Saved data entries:

▬▬▬

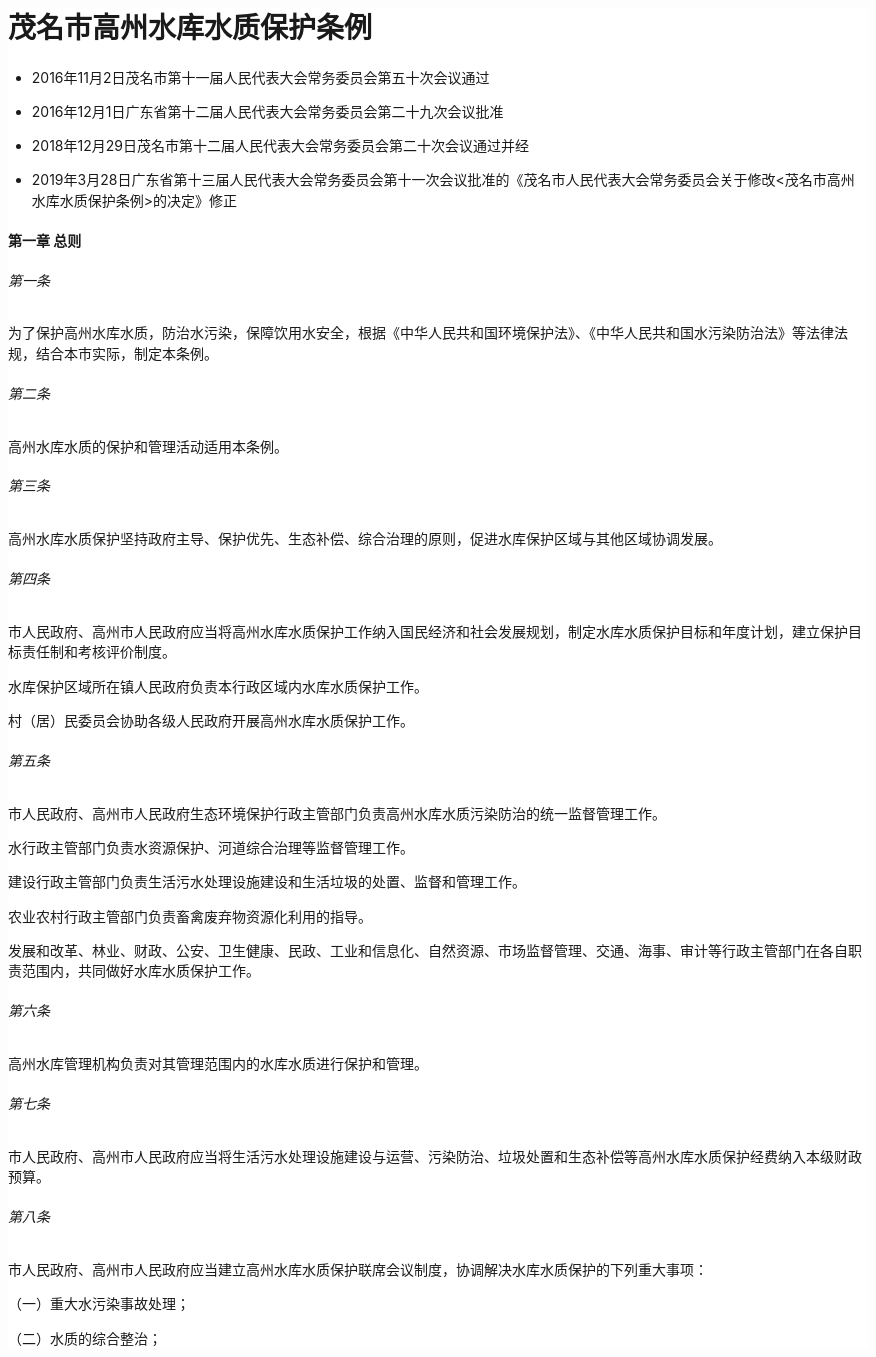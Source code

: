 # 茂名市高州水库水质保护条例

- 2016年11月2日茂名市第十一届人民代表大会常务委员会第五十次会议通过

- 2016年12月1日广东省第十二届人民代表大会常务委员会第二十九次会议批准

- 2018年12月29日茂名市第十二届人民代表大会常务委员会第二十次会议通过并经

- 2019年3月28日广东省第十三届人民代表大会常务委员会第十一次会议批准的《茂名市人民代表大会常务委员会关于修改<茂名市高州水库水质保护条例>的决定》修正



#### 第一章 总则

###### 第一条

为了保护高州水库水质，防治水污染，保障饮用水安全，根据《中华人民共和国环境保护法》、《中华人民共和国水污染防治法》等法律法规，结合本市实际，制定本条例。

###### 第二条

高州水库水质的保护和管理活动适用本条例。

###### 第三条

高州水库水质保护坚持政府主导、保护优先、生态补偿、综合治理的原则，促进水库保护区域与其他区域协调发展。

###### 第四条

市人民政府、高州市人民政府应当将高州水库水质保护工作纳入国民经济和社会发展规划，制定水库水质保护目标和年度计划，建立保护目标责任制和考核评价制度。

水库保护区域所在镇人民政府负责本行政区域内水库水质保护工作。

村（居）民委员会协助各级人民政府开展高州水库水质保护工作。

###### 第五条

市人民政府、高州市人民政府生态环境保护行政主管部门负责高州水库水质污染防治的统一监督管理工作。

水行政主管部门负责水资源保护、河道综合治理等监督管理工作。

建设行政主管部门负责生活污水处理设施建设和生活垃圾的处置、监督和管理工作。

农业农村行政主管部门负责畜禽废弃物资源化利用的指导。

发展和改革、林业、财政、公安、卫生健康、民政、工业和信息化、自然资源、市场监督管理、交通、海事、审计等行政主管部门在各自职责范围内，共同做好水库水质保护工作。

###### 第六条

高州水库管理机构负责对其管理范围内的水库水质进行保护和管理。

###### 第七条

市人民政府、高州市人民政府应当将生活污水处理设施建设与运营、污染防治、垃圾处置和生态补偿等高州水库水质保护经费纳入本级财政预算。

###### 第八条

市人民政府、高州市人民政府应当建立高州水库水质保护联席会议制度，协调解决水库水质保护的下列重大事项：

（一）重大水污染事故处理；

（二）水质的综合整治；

▬▬▬

**PROBLEM DESCRIPTION**
Go line by line through the entries above and tally those that hold the word "市人民政府"; give the tally alone.

**RESPONSE TO THE TASK**
4